■ PROBLEM TO WORK ON
Can you pull out each line of the data below that includes the word "OpenShift"?

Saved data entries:
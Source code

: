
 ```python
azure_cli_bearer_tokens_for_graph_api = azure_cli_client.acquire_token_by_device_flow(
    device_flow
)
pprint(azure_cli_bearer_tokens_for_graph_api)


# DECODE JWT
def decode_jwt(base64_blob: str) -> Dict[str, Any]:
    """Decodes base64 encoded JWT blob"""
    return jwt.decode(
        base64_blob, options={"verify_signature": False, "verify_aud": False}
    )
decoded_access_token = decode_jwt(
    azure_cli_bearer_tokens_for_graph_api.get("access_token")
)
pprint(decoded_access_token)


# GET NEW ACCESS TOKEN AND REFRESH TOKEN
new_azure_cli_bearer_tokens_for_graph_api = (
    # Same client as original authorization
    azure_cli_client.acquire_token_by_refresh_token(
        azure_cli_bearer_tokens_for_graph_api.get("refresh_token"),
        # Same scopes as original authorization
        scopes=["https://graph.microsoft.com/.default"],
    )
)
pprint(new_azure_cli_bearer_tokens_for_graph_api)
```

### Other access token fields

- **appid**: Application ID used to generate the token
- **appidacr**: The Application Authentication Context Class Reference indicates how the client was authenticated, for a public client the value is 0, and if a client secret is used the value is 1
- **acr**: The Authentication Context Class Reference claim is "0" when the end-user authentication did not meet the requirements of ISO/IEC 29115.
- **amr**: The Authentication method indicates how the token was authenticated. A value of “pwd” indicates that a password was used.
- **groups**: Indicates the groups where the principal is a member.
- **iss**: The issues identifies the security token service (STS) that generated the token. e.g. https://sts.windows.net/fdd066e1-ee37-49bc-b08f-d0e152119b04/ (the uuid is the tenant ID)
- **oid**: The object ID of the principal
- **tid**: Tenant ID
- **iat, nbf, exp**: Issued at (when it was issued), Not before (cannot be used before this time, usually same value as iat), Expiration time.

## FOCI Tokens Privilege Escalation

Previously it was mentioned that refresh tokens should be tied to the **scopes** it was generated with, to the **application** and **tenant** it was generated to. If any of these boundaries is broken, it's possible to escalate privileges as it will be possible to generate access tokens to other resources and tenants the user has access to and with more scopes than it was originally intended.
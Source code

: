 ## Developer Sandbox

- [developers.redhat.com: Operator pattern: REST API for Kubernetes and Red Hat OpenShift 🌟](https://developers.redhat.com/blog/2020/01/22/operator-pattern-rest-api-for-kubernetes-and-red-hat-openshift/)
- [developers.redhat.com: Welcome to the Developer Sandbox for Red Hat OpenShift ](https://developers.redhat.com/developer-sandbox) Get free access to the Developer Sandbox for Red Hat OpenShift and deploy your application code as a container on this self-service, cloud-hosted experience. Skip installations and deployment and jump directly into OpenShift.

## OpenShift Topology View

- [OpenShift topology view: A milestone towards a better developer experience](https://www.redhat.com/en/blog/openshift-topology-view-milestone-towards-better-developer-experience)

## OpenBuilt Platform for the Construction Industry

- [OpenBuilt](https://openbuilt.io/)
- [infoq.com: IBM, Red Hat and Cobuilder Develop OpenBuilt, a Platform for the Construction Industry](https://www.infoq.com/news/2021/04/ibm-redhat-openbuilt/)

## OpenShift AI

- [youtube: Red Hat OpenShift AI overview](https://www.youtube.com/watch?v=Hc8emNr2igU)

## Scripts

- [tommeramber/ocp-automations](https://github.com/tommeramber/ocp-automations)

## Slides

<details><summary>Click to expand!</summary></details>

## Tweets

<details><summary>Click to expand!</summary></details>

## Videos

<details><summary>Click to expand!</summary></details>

■ SOLUTION FOR THIS PROBLEM
- [developers.redhat.com: Operator pattern: REST API for Kubernetes and Red Hat OpenShift 🌟](https://developers.redhat.com/blog/2020/01/22/operator-pattern-rest-api-for-kubernetes-and-red-hat-openshift/)
- [developers.redhat.com: Welcome to the Developer Sandbox for Red Hat OpenShift ](https://developers.redhat.com/developer-sandbox) Get free access to the Developer Sandbox for Red Hat OpenShift and deploy your application code as a container on this self-service, cloud-hosted experience. Skip installations and deployment and jump directly into OpenShift.
## OpenShift Topology View
- [OpenShift topology view: A milestone towards a better developer experience](https://www.redhat.com/en/blog/openshift-topology-view-milestone-towards-better-developer-experience)
## OpenShift AI
- [youtube: Red Hat OpenShift AI overview](https://www.youtube.com/watch?v=Hc8emNr2igU)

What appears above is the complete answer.